ChartWatch: The Asian Economy is Fine

Investors continue to worry about a hard landing in China and an overall slowdown in the Asian economy. However, there have been few signs (on paper) to validate those concerns. Long-term, the Asian economy will be fine and should continue to be a high growth region, despite the current trepidation.

One economy in Asia that I think could be in for a big rebound is Japan. Over the past few years the Japanese economy has had to battle a rising yen.

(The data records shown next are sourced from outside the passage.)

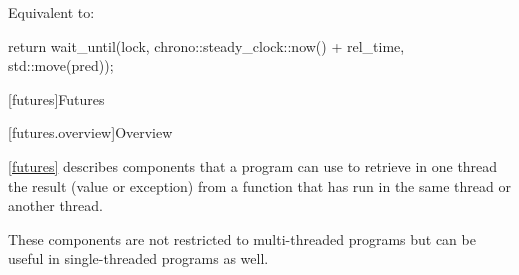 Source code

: \begin{itemdescr}
\pnum
\effects Equivalent to:
\begin{codeblock}
return wait_until(lock, chrono::steady_clock::now() + rel_time, std::move(pred));
\end{codeblock}
\end{itemdescr}

[futures]{Futures}

[futures.overview]{Overview}

\pnum
\ref{futures} describes components that a \Cpp program can use to retrieve in one thread the
result (value or exception) from a function that has run in the same thread or another thread.
\begin{note} These components are not restricted to multi-threaded programs but can be useful in
single-threaded programs as well. \end{note}


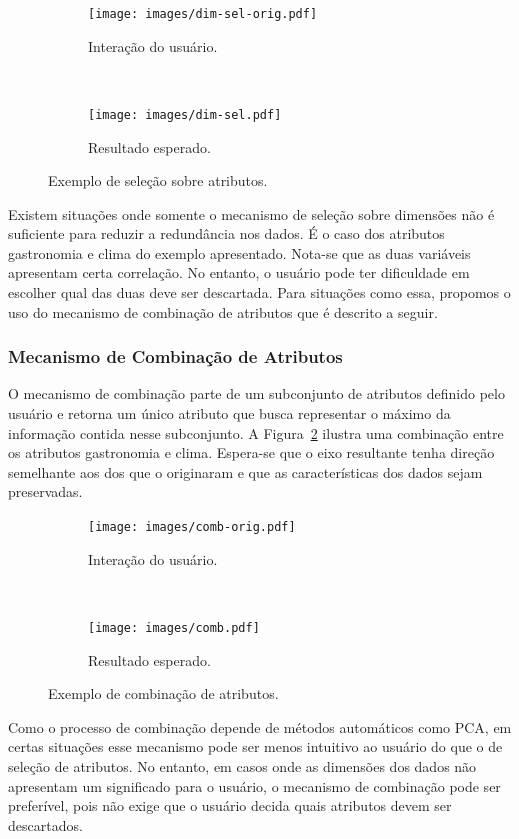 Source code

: \begin{figure}[h!]
  \centering
  \begin{subfigure}[b]{0.45\textwidth}
    \centering
    \texttt{[image: images/dim-sel-orig.pdf]}
    \caption{Interação do usuário.}
  \end{subfigure}%
  ~
  \begin{subfigure}[b]{0.45\textwidth}
    \centering
    \texttt{[image: images/dim-sel.pdf]}
    \caption{Resultado esperado.}
  \end{subfigure} 
  \caption{Exemplo de seleção sobre atributos.}
  \label{fig:item-sel}
\end{figure}

Existem situações onde somente o mecanismo de seleção sobre
dimensões não é suficiente para reduzir a redundância nos
dados. É o caso dos atributos gastronomia e clima do exemplo
apresentado. Nota-se que as duas variáveis apresentam certa
correlação. No entanto, o usuário pode ter dificuldade em
escolher qual das duas deve ser descartada. Para situações
como essa, propomos o uso do mecanismo de combinação de
atributos que é descrito a seguir.

\subsubsection{Mecanismo de Combinação de Atributos}

O mecanismo de combinação parte de um subconjunto de atributos
definido pelo usuário e retorna um único atributo que busca
representar o máximo da informação contida nesse subconjunto. A
Figura~\ref{fig:comb} ilustra uma combinação entre os atributos
gastronomia e clima. Espera-se que o eixo resultante tenha
direção semelhante aos dos que o originaram e que as
características dos dados sejam preservadas.

\begin{figure}[h!]
  \centering
  \begin{subfigure}[b]{0.45\textwidth}
    \centering
    \texttt{[image: images/comb-orig.pdf]}
    \caption{Interação do usuário.}
  \end{subfigure}%
  ~
  \begin{subfigure}[b]{0.45\textwidth}
    \centering
    \texttt{[image: images/comb.pdf]}
    \caption{Resultado esperado.}
  \end{subfigure} 
  \caption{Exemplo de combinação de atributos.}
  \label{fig:comb}
\end{figure}

Como o processo de combinação depende de métodos automáticos
como PCA, em certas situações esse mecanismo pode ser menos
intuitivo ao usuário do que o de seleção de atributos. No
entanto, em casos onde as dimensões dos dados não apresentam
um significado para o usuário, o mecanismo de
combinação pode ser preferível, pois não exige que o usuário
decida quais atributos devem ser descartados.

After moving horizontally from 2004 to 2007, the yen went on a big rally over the past four years. Since a low of around $82.50 in 2007, the yen ramped 60% to $131 in December. Because Japan’s economy is largely driven by exports, a rising currency makes it less competitive on a global basis.

A top to the yen looks to have formed in February. Accordingly, the Japanese economy and major exporters, such as Honda (NYSE: HMC), should recover as their exports become more competitive.

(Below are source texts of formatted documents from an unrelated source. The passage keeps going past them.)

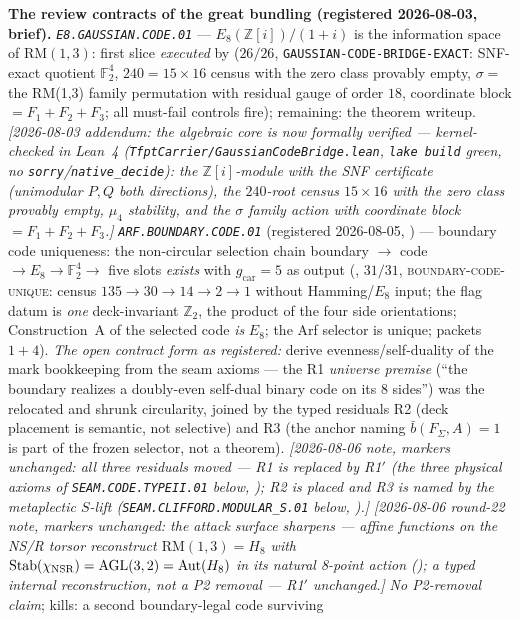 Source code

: \documentclass[11pt,a4paper]{article}
\newcommand{\gcar}{g_{\mathrm{car}}}
\newcommand{\Z}{\mathbb Z}
\begin{document}
\par\smallskip\noindent\textbf{The review contracts of the great
bundling (registered 2026-08-03, brief).}
\emph{\texttt{E8.GAUSSIAN.CODE.01}} --- $E_8(\mathbb{Z}[i])/(1+i)$ is
the information space of $\mathrm{RM}(1,3)$: first slice
\emph{executed} by  ($26/26$,
\texttt{GAUSSIAN-CODE-BRIDGE-EXACT}: SNF-exact quotient
$\mathbb{F}_2^4$, $240=15\times16$ census with the zero class
provably empty, $\sigma=$ the RM(1,3) family permutation with
residual gauge of order $18$, coordinate block $=F_1{+}F_2{+}F_3$;
all must-fail controls fire); remaining: the theorem writeup.
\emph{[2026-08-03 addendum: the algebraic core is now formally
verified --- kernel-checked in Lean~4
(\texttt{TfptCarrier/GaussianCodeBridge.lean}, \texttt{lake build}
green, no \texttt{sorry}/\texttt{native\_decide}): the
$\mathbb{Z}[i]$-module with the SNF certificate (unimodular $P,Q$
both directions), the $240$-root census $15\times16$ with the zero
class provably empty, $\mu_4$ stability, and the $\sigma$ family
action with coordinate block $=F_1{+}F_2{+}F_3$.]}
\emph{\texttt{ARF.BOUNDARY.CODE.01}} (registered 2026-08-05, \mO)
--- boundary code uniqueness: the non-circular selection chain
boundary $\to$ code $\to E_8\to\mathbb F_2^4\to$ five slots
\emph{exists} with $\gcar=5$ as output
(, $31/31$,
\textsc{boundary-code-unique}: census $135\to30\to14\to2\to1$
without Hamming/$E_8$ input; the flag datum is \emph{one}
deck-invariant $\Z_2$, the product of the four side orientations;
Construction~A of the selected code \emph{is} $E_8$; the Arf
selector is unique; packets $1+4$).  \emph{The open contract form
as registered:} derive evenness/self-duality of the mark
bookkeeping from the seam axioms --- the R1 \emph{universe premise}
(``the boundary realizes a doubly-even self-dual binary code on
its 8 sides'') was the relocated and shrunk circularity, joined by
the typed residuals R2 (deck placement is semantic, not selective)
and R3 (the anchor naming $\bar b(F_\Sigma,A)=1$ is part of the
frozen selector, not a theorem).  \emph{[2026-08-06 note, markers
unchanged: all three residuals moved --- R1 is replaced by R1$'$
(the three physical axioms of \texttt{SEAM.CODE.TYPEII.01} below,
); R2 is placed and R3 is named
by the metaplectic $S$-lift
(\texttt{SEAM.CLIFFORD.MODULAR\_S.01} below,
).]}  \emph{[2026-08-06
round-22 note, markers unchanged: the attack surface sharpens ---
affine functions on the NS/R torsor reconstruct
$\mathrm{RM}(1,3)=H_8$ with
$\mathrm{Stab}(\chi_{\rm NSR})=\mathrm{AGL}(3,2)=\mathrm{Aut}(H_8)$
in its natural 8-point action
(); a typed internal
reconstruction, not a P2 removal --- R1$'$ unchanged.]}  \emph{No
P2-removal claim}; kills: a second boundary-legal code surviving
\end{document}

Even without the help of the currency, the shares of Honda are cheap (trading at 10 times trailing EPS) and due to bounce. In June, the shares tested a major support zone (blue line) and popped 7% from $31.

Over the next few months, that support zone should hold. Additionally, any extreme weakness in the yen should drive Honda back near $40. Based on valuation, Honda is likely worth $48 per share; however, it could take a full year (and a cooperative market) to reach that target price.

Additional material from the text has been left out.